|He took me to dinner to start off the evening. I heavily sipped wine to help the food go down easier. But the toughest moment came while he was cutting his steak. The blood seeped out of it, sending me into a hormonal frenzy! *wicked grin* After dinner, we slipped back to his place. He wanted to show me his castle. He had brought up the subject throughout dinner, expressing how much he has worked on it. Installing a pool, a beautiful back yard as the landscape setting. It truly was a castle. A large stone wall surrounded his property, making it feel safe. I thought it to be the perfect refuge for me, someday, perhaps. It was so peaceful way out there. For an instant I felt mortal, smelling the night air coming, tainted with soft scents of honeysuckle. Crickets chirped in harmony while fireflies danced. I was in awe. I envied his lust for life. He was a new money mogul, earning his money by hard work at a young age. He was a very successful businessman & a leader in local politics. He was making the complete best of his life, and I took mine for granted. He was building himself a fulfilling world. Before, as a young vampire, I would have quickly stolen his life, feeling such hatred for the existance he had built for himself. But now in my infinite age has finally come wisdom. I could see my hatred was nothing more than my own unwillingness to deal with my own mortal life that I so carelessly tossed away. I looked upon him and his zest for life, with deep respect for which I could not in my own life. For that I envied him.

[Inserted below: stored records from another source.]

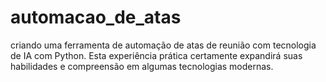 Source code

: # automacao_de_atas
criando uma ferramenta de automação de atas de reunião com tecnologia de IA com Python. Esta experiência prática certamente expandirá suas habilidades e compreensão em algumas tecnologias modernas.
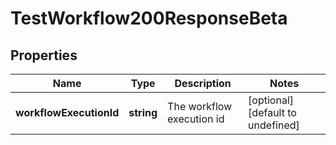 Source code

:# TestWorkflow200ResponseBeta

## Properties

Name | Type | Description | Notes
------------ | ------------- | ------------- | -------------
**workflowExecutionId** | **string** | The workflow execution id | [optional] [default to undefined]

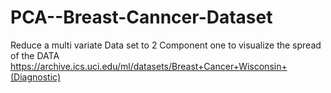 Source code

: # PCA--Breast-Canncer-Dataset
Reduce a multi variate Data set to 2 Component one to visualize the spread of the DATA
https://archive.ics.uci.edu/ml/datasets/Breast+Cancer+Wisconsin+(Diagnostic)
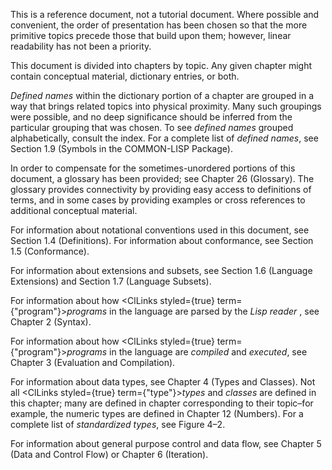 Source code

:  



This is a reference document, not a tutorial document. Where possible and convenient, the order of presentation has been chosen so that the more primitive topics precede those that build upon them; however, linear readability has not been a priority. 



This document is divided into chapters by topic. Any given chapter might contain conceptual material, dictionary entries, or both. 



*Defined names* within the dictionary portion of a chapter are grouped in a way that brings related topics into physical proximity. Many such groupings were possible, and no deep significance should be inferred from the particular grouping that was chosen. To see *defined names* grouped alphabetically, consult the index. For a complete list of *defined names*, see Section 1.9 (Symbols in the COMMON-LISP Package). 



In order to compensate for the sometimes-unordered portions of this document, a glossary has been provided; see Chapter 26 (Glossary). The glossary provides connectivity by providing easy access to definitions of terms, and in some cases by providing examples or cross references to additional conceptual material. 



For information about notational conventions used in this document, see Section 1.4 (Definitions). For information about conformance, see Section 1.5 (Conformance). 



For information about extensions and subsets, see Section 1.6 (Language Extensions) and Section 1.7 (Language Subsets). 



For information about how <ClLinks styled={true} term={"program"}><i>programs</i></ClLinks> in the language are parsed by the *Lisp reader* , see Chapter 2 (Syntax). 



For information about how <ClLinks styled={true} term={"program"}><i>programs</i></ClLinks> in the language are *compiled* and *executed*, see Chapter 3 (Evaluation and Compilation). 



For information about data types, see Chapter 4 (Types and Classes). Not all <ClLinks styled={true} term={"type"}><i>types</i></ClLinks> and *classes* are defined in this chapter; many are defined in chapter corresponding to their topic–for example, the numeric types are defined in Chapter 12 (Numbers). For a complete list of *standardized types*, see Figure 4–2. 



For information about general purpose control and data flow, see Chapter 5 (Data and Control Flow) or Chapter 6 (Iteration).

|I was used to obnoxious & unruly men. He was reserved, well-mannered, and respectful. I was not used to this. I was used to bestowing fear to gain the power in a situation. Instead he probed my mind to find out where my passion lay. We spent hours talking about literature, or computers. Or he would just talk simply to see what I would say, honestly entertained by my reply. I had never met a mortal so refined. I had not seen such devotion in a mortal about his own life. In weaker moments I longed for it again. Just to feel it with possibly the slightest intensity that he did. It took awhile to get used to him. I was so raw sometimes, I forgot he, being mortal, could become disgusted by my blunt words & sarcastic humor. To look at me, one would think I was soft-spoken & gentle. But far from it. My voice in deep & throaty, and often too loud. I am also far from fragile. It is seldom anyone sees my softer side, more vunerable side. I only know one who truly has.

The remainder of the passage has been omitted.